I am a sojourner in someone else’s home, my innocence departed with age and I have been forced into the jail of adulthood, living each day of my life desiring a place I can call home.
In this strange land, my pen and pad has become my best friend. I live each day remembering the early days of my life that was filled with laughter, love and hope. I sit and wonder at my innocence and naivety, my thought that life was man’s best friend. I hear my mum’s voice as if from a distance calling out for me to come home for dinner.
Times when nature loved me with her rain and it was alright to play and lie in the sand. I remember the times when words did not have to be said for me to know I was loved, times when everything seemed to revolve around me. I miss the times I did not have to be worried about the ka-boom sound because it only meant banger sounds during Christmas. I miss the times when my greatest fear was “Odudukalaba” , times I could swear I truly lived.
Life was lots easier when the reward for errands was biscuits. When everywhere was my bed and I didn’t have to worry about who said what. I miss the times when touches don’t send shockwaves. Times when happiness was measured by how many sweets I licked.
I remember how sweet the journey to my hometown used to be, how it was easy for me to play around in my undies and not have to worry about who was around me. Times when being male or female never mattered, when my parents’ achievements was all I needed to be popular.
(Sniffs) I bet my grandma is around, I can perceive her special Egusi soup. Oh! She is not? Even my nose has joined in the conspiracy to take me back in time. I swear I can see myself under the mango tree, seated with other kids as we listen with awe to Uncle Reuben’s Biafra stories.
I remember Sunday afternoons, our family lunch time together, the eldest got the biggest chunk of meat, I wish age is as relevant now and things took on the cloak of simplicity again. It is all coming back to me; all those beautiful times are all coming back to me this lonely afternoon.
Like the occurrence of an earthquake, my happiness seems to have sunk, buried under the earth and dead for want of air. I am thrown here and never ever returning home, I am a sojourner in someone else’s home, my innocence departed with age and I have been forced into the jail of adulthood, living each day of my life desiring a place I can call home. My innocence has been soiled with the knowledge of sin and life. My dad, I have come to realise, is not the strongest man in the world. Everybody cannot love me the way my family does. A good result out of school doesn’t guarantee a great job.
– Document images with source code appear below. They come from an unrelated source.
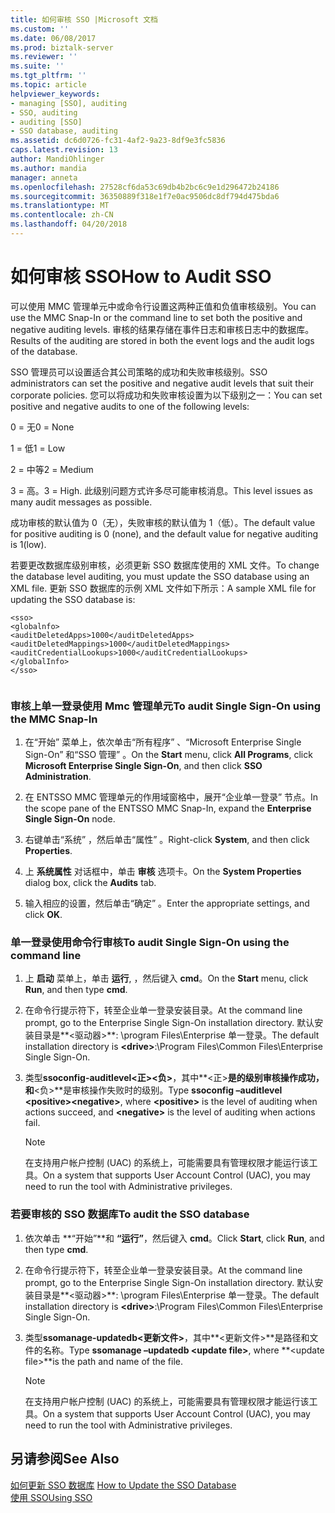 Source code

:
 ```yaml
---
title: 如何审核 SSO |Microsoft 文档
ms.custom: ''
ms.date: 06/08/2017
ms.prod: biztalk-server
ms.reviewer: ''
ms.suite: ''
ms.tgt_pltfrm: ''
ms.topic: article
helpviewer_keywords:
- managing [SSO], auditing
- SSO, auditing
- auditing [SSO]
- SSO database, auditing
ms.assetid: dc6d0726-fc31-4af2-9a23-8df9e3fc5836
caps.latest.revision: 13
author: MandiOhlinger
ms.author: mandia
manager: anneta
ms.openlocfilehash: 27528cf6da53c69db4b2bc6c9e1d296472b24186
ms.sourcegitcommit: 36350889f318e1f7e0ac9506dc8df794d475bda6
ms.translationtype: MT
ms.contentlocale: zh-CN
ms.lasthandoff: 04/20/2018
---
```

# <a name="how-to-audit-sso"></a><span data-ttu-id="e48d8-102">如何审核 SSO</span><span class="sxs-lookup"><span data-stu-id="e48d8-102">How to Audit SSO</span></span>
<span data-ttu-id="e48d8-103">可以使用 MMC 管理单元中或命令行设置这两种正值和负值审核级别。</span><span class="sxs-lookup"><span data-stu-id="e48d8-103">You can use the MMC Snap-In or the command line to set both the positive and negative auditing levels.</span></span> <span data-ttu-id="e48d8-104">审核的结果存储在事件日志和审核日志中的数据库。</span><span class="sxs-lookup"><span data-stu-id="e48d8-104">Results of the auditing are stored in both the event logs and the audit logs of the database.</span></span>  
  
 <span data-ttu-id="e48d8-105">SSO 管理员可以设置适合其公司策略的成功和失败审核级别。</span><span class="sxs-lookup"><span data-stu-id="e48d8-105">SSO administrators can set the positive and negative audit levels that suit their corporate policies.</span></span> <span data-ttu-id="e48d8-106">您可以将成功和失败审核设置为以下级别之一：</span><span class="sxs-lookup"><span data-stu-id="e48d8-106">You can set positive and negative audits to one of the following levels:</span></span>  
  
 <span data-ttu-id="e48d8-107">0 = 无</span><span class="sxs-lookup"><span data-stu-id="e48d8-107">0 = None</span></span>  
  
 <span data-ttu-id="e48d8-108">1 = 低</span><span class="sxs-lookup"><span data-stu-id="e48d8-108">1 = Low</span></span>  
  
 <span data-ttu-id="e48d8-109">2 = 中等</span><span class="sxs-lookup"><span data-stu-id="e48d8-109">2 = Medium</span></span>  
  
 <span data-ttu-id="e48d8-110">3 = 高。</span><span class="sxs-lookup"><span data-stu-id="e48d8-110">3 = High.</span></span> <span data-ttu-id="e48d8-111">此级别问题方式许多尽可能审核消息。</span><span class="sxs-lookup"><span data-stu-id="e48d8-111">This level issues as many audit messages as possible.</span></span>  
  
 <span data-ttu-id="e48d8-112">成功审核的默认值为 0（无），失败审核的默认值为 1（低）。</span><span class="sxs-lookup"><span data-stu-id="e48d8-112">The default value for positive auditing is 0 (none), and the default value for negative auditing is 1(low).</span></span>  
  
 <span data-ttu-id="e48d8-113">若要更改数据库级别审核，必须更新 SSO 数据库使用的 XML 文件。</span><span class="sxs-lookup"><span data-stu-id="e48d8-113">To change the database level auditing, you must update the SSO database using an XML file.</span></span> <span data-ttu-id="e48d8-114">更新 SSO 数据库的示例 XML 文件如下所示：</span><span class="sxs-lookup"><span data-stu-id="e48d8-114">A sample XML file for updating the SSO database is:</span></span>  
  
```  
<sso>  
<globalnfo>  
<auditDeletedApps>1000</auditDeletedApps>  
<auditDeletedMappings>1000</auditDeletedMappings>  
<auditCredentialLookups>1000</auditCredentialLookups>  
</globalInfo>  
</sso>  
  
```  
  
### <a name="to-audit-single-sign-on-using-the-mmc-snap-in"></a><span data-ttu-id="e48d8-115">审核上单一登录使用 Mmc 管理单元</span><span class="sxs-lookup"><span data-stu-id="e48d8-115">To audit Single Sign-On using the MMC Snap-In</span></span>  
  
1.  <span data-ttu-id="e48d8-116">在“开始”  菜单上，依次单击“所有程序” 、“Microsoft Enterprise Single Sign-On” 和“SSO 管理” 。</span><span class="sxs-lookup"><span data-stu-id="e48d8-116">On the **Start** menu, click **All Programs**, click **Microsoft Enterprise Single Sign-On**, and then click **SSO Administration**.</span></span>  
  
2.  <span data-ttu-id="e48d8-117">在 ENTSSO MMC 管理单元的作用域窗格中，展开“企业单一登录”  节点。</span><span class="sxs-lookup"><span data-stu-id="e48d8-117">In the scope pane of the ENTSSO MMC Snap-In, expand the **Enterprise Single Sign-On** node.</span></span>  
  
3.  <span data-ttu-id="e48d8-118">右键单击“系统” ，然后单击“属性” 。</span><span class="sxs-lookup"><span data-stu-id="e48d8-118">Right-click **System**, and then click **Properties**.</span></span>  
  
4.  <span data-ttu-id="e48d8-119">上  **系统属性** 对话框中，单击 **审核** 选项卡。</span><span class="sxs-lookup"><span data-stu-id="e48d8-119">On the  **System Properties** dialog box, click the **Audits** tab.</span></span>  
  
5.  <span data-ttu-id="e48d8-120">输入相应的设置，然后单击“确定” 。</span><span class="sxs-lookup"><span data-stu-id="e48d8-120">Enter the appropriate settings, and click **OK**.</span></span>  
  
### <a name="to-audit-single-sign-on-using-the-command-line"></a><span data-ttu-id="e48d8-121">单一登录使用命令行审核</span><span class="sxs-lookup"><span data-stu-id="e48d8-121">To audit Single Sign-On using the command line</span></span>  
  
1.  <span data-ttu-id="e48d8-122">上 **启动** 菜单上，单击 **运行**, ，然后键入 **cmd**。</span><span class="sxs-lookup"><span data-stu-id="e48d8-122">On the **Start** menu, click **Run**, and then type **cmd**.</span></span>  
  
2.  <span data-ttu-id="e48d8-123">在命令行提示符下，转至企业单一登录安装目录。</span><span class="sxs-lookup"><span data-stu-id="e48d8-123">At the command line prompt, go to the Enterprise Single Sign-On installation directory.</span></span> <span data-ttu-id="e48d8-124">默认安装目录是**\<驱动器\>**: \program Files\Enterprise 单一登录。</span><span class="sxs-lookup"><span data-stu-id="e48d8-124">The default installation directory is **\<drive\>**:\Program Files\Common Files\Enterprise Single Sign-On.</span></span>  
  
3.  <span data-ttu-id="e48d8-125">类型**ssoconfig-auditlevel\<正\>\<负\>**，其中**\<正\>**是的级别审核操作成功，和**\<负\>**是审核操作失败时的级别。</span><span class="sxs-lookup"><span data-stu-id="e48d8-125">Type **ssoconfig –auditlevel \<positive\>\<negative\>**, where **\<positive\>** is the level of auditing when actions succeed, and **\<negative\>** is the level of auditing when actions fail.</span></span>  
  
    > [!NOTE]
    >  <span data-ttu-id="e48d8-126">在支持用户帐户控制 (UAC) 的系统上，可能需要具有管理权限才能运行该工具。</span><span class="sxs-lookup"><span data-stu-id="e48d8-126">On a system that supports User Account Control (UAC), you may need to run the tool with Administrative privileges.</span></span>  
  
### <a name="to-audit-the-sso-database"></a><span data-ttu-id="e48d8-127">若要审核的 SSO 数据库</span><span class="sxs-lookup"><span data-stu-id="e48d8-127">To audit the SSO database</span></span>  
  
1.  <span data-ttu-id="e48d8-128">依次单击 **“开始”**和 **“运行”**，然后键入 **cmd**。</span><span class="sxs-lookup"><span data-stu-id="e48d8-128">Click **Start**, click **Run**, and then type **cmd**.</span></span>  
  
2.  <span data-ttu-id="e48d8-129">在命令行提示符下，转至企业单一登录安装目录。</span><span class="sxs-lookup"><span data-stu-id="e48d8-129">At the command line prompt, go to the Enterprise Single Sign-On installation directory.</span></span> <span data-ttu-id="e48d8-130">默认安装目录是**\<驱动器\>**: \program Files\Enterprise 单一登录。</span><span class="sxs-lookup"><span data-stu-id="e48d8-130">The default installation directory is **\<drive\>**:\Program Files\Common Files\Enterprise Single Sign-On.</span></span>  
  
3.  <span data-ttu-id="e48d8-131">类型**ssomanage-updatedb\<更新文件\>**，其中**\<更新文件\>**是路径和文件的名称。</span><span class="sxs-lookup"><span data-stu-id="e48d8-131">Type **ssomanage –updatedb \<update file\>**, where **\<update file\>**is the path and name of the file.</span></span>  
  
    > [!NOTE]
    >  <span data-ttu-id="e48d8-132">在支持用户帐户控制 (UAC) 的系统上，可能需要具有管理权限才能运行该工具。</span><span class="sxs-lookup"><span data-stu-id="e48d8-132">On a system that supports User Account Control (UAC), you may need to run the tool with Administrative privileges.</span></span>  
  
## <a name="see-also"></a><span data-ttu-id="e48d8-133">另请参阅</span><span class="sxs-lookup"><span data-stu-id="e48d8-133">See Also</span></span>  
 <span data-ttu-id="e48d8-134">[如何更新 SSO 数据库](../core/how-to-update-the-sso-database.md) </span><span class="sxs-lookup"><span data-stu-id="e48d8-134">[How to Update the SSO Database](../core/how-to-update-the-sso-database.md) </span></span>  
 [<span data-ttu-id="e48d8-135">使用 SSO</span><span class="sxs-lookup"><span data-stu-id="e48d8-135">Using SSO</span></span>](../core/using-sso.md)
I have journeyed very far away from home, can I get home again? My body feels strange, temptations stares me in the face, brutality is the order of the day.
My vocabulary has changed; my language is mine no more. Even, my parents see my thin bones and say to me it’s part of growing up. ‘Struggle’ is the new name for playing house, sleep has become my worst enemy, I wake up every day to my need, and survival is the rule on this field.
What if I die, I asked? Life goes on, they replied.
I seriously need to get home, I miss my innocence, when will I return home? I want to be young again.